> **Task**
In the entries that follow, how many lines contain "begin"? Please reply with only the number.

Top of Extracted records

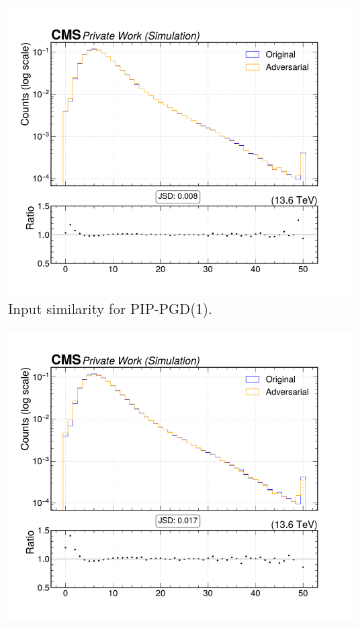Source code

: \begin{figure}[htbp]
  \centering
  \begin{subfigure}[t]{0.32\textwidth}
    \includegraphics[width=\linewidth]{media/output/features/compare/combined_it_1/cmp_global_features_n_Cpfcand.pdf}
    \caption*{Input similarity for PIP-PGD(1).}
  \end{subfigure}\hfill
  \begin{subfigure}[t]{0.32\textwidth}
    \includegraphics[width=\linewidth]{media/output/features/compare/combined_it_2/cmp_global_features_n_Cpfcand.pdf}

\end{subfigure}
\end{figure}
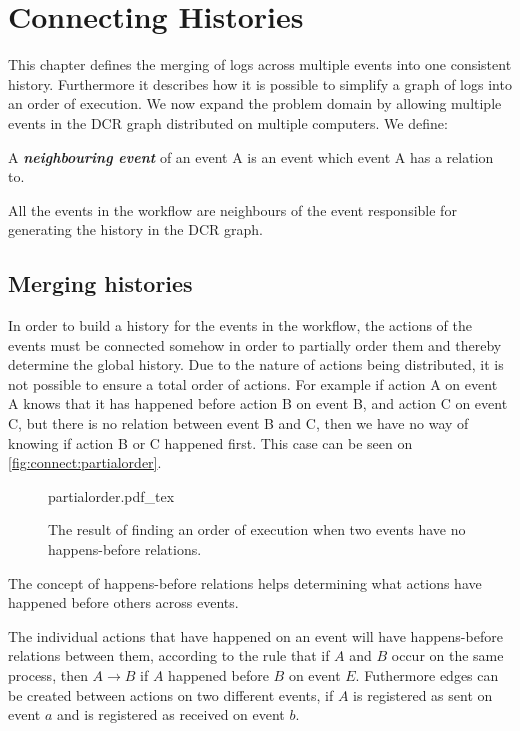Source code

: \chapter{Connecting Histories} %
\label{chap:connecting-histories}
	This chapter defines the merging of logs across multiple events into one consistent history. Furthermore it describes how it is possible to simplify a graph of logs into an order of execution.
	We now expand the problem domain by allowing multiple events in the DCR graph distributed on multiple computers. We define:
	\begin{definition}
		A \textit{\textbf{neighbouring event}} of an event A is an event which event A has a relation to.  
	\end{definition}
	\noindent All the events in the workflow are neighbours of the event responsible for generating the history in the DCR graph.
	
	\section{Merging histories} 
	In order to build a history for the events in the workflow, the actions of the events must be connected somehow in order to partially order them and thereby determine the global history. Due to the nature of actions being distributed, it is not possible to ensure a total order of actions. For example if action A on event A knows that it has happened before action B on event B, and action C on event C, but there is no relation between event B and C, then we have no way of knowing if action B or C happened first. This case can be seen on \autoref{fig:connect:partialorder}.
	
	\begin{figure}
		\centering
		{partialorder.pdf_tex}
		\caption{The result of finding an order of execution when two events have no happens-before relations.}
		\label{fig:connect:partialorder}
	\end{figure}
	
	\newpar The concept of happens-before relations helps determining what actions have happened before others across events. 
	
	The individual actions that have happened on an event will have happens-before relations between them, according to the rule that if $A$ and $B$ occur on the same process, then $A \rightarrow B$ if $A$ happened before $B$ on event $E$. 
	Futhermore edges can be created between actions on two different events, if $A$ is registered as sent on event $a$ and is registered as received on event $b$.
	
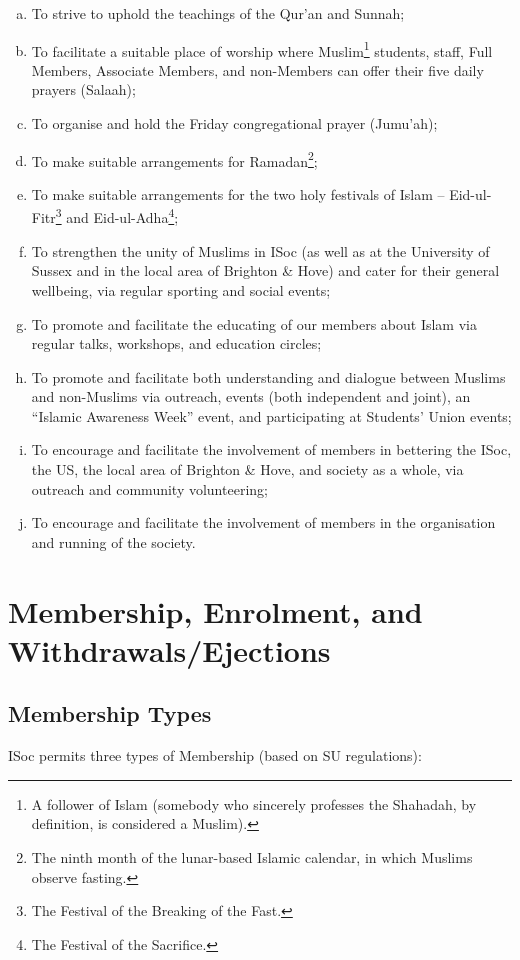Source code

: \documentclass[12pt]{article}
\begin{document}
\begin{displayquote}
\begin{enumerate}[a.]
\item To strive to uphold the teachings of the Qur'an and Sunnah;
\item To facilitate a suitable place of worship where Muslim\footnote{A follower of Islam (somebody who sincerely professes the Shahadah, by definition, is considered a Muslim).} students, staff, Full Members, Associate Members, and non-Members can offer their five daily prayers (Salaah);
\item To organise and hold the Friday congregational prayer (Jumu'ah);
\item To make suitable arrangements for Ramadan\footnote{The ninth month of the lunar-based Islamic calendar, in which Muslims observe fasting.};
\item To make suitable arrangements for the two holy festivals of Islam -- Eid-ul-Fitr\footnote{The Festival of the Breaking of the Fast.} and Eid-ul-Adha\footnote{The Festival of the Sacrifice.};
\item To strengthen the unity of Muslims in ISoc (as well as at the University of Sussex and in the local area of Brighton \& Hove) and cater for their general wellbeing, via regular sporting and social events;
\item To promote and facilitate the educating of our members about Islam via regular talks, workshops, and education circles;
\item To promote and facilitate both understanding and dialogue between Muslims and non-Muslims via outreach, events (both independent and joint), an ``Islamic Awareness Week'' event, and participating at Students' Union events;
\item To encourage and facilitate the involvement of members in bettering the ISoc, the US, the local area of Brighton \& Hove, and society as a whole, via outreach and community volunteering;
\item To encourage and facilitate the involvement of members in the organisation and running of the society.
\end{enumerate}
\end{displayquote}

\section{Membership, Enrolment, and Withdrawals/Ejections}

\subsection{Membership Types}
ISoc permits three types of Membership (based on SU regulations):
\end{document}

Bottom of Extracted records

> **Finished exercise**
8